*Activity*.
Transcribe word for word the lines below from the line with "boxes that apply*" through the line with "#### Acceptance criteria", ends included.

*Document images with source code*.
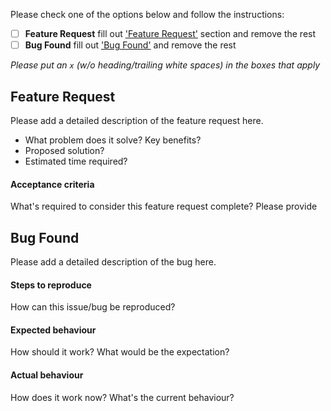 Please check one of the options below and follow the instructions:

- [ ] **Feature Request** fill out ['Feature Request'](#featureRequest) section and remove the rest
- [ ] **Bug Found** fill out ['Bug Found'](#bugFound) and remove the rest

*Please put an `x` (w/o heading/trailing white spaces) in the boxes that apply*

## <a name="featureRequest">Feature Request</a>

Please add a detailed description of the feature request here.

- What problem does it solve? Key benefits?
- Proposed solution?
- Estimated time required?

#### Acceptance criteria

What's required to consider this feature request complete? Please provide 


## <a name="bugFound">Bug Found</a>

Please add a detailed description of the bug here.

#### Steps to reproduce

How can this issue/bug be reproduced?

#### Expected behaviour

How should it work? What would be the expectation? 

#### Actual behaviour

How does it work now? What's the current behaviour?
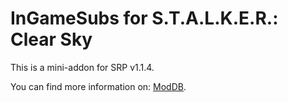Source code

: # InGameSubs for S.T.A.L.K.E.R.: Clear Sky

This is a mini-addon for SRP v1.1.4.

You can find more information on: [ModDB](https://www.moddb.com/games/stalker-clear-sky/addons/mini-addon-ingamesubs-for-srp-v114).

*Output of the task*.
*Please put an `x` (w/o heading/trailing white spaces) in the boxes that apply*

## <a name="featureRequest">Feature Request</a>

Please add a detailed description of the feature request here.

- What problem does it solve? Key benefits?
- Proposed solution?
- Estimated time required?

#### Acceptance criteria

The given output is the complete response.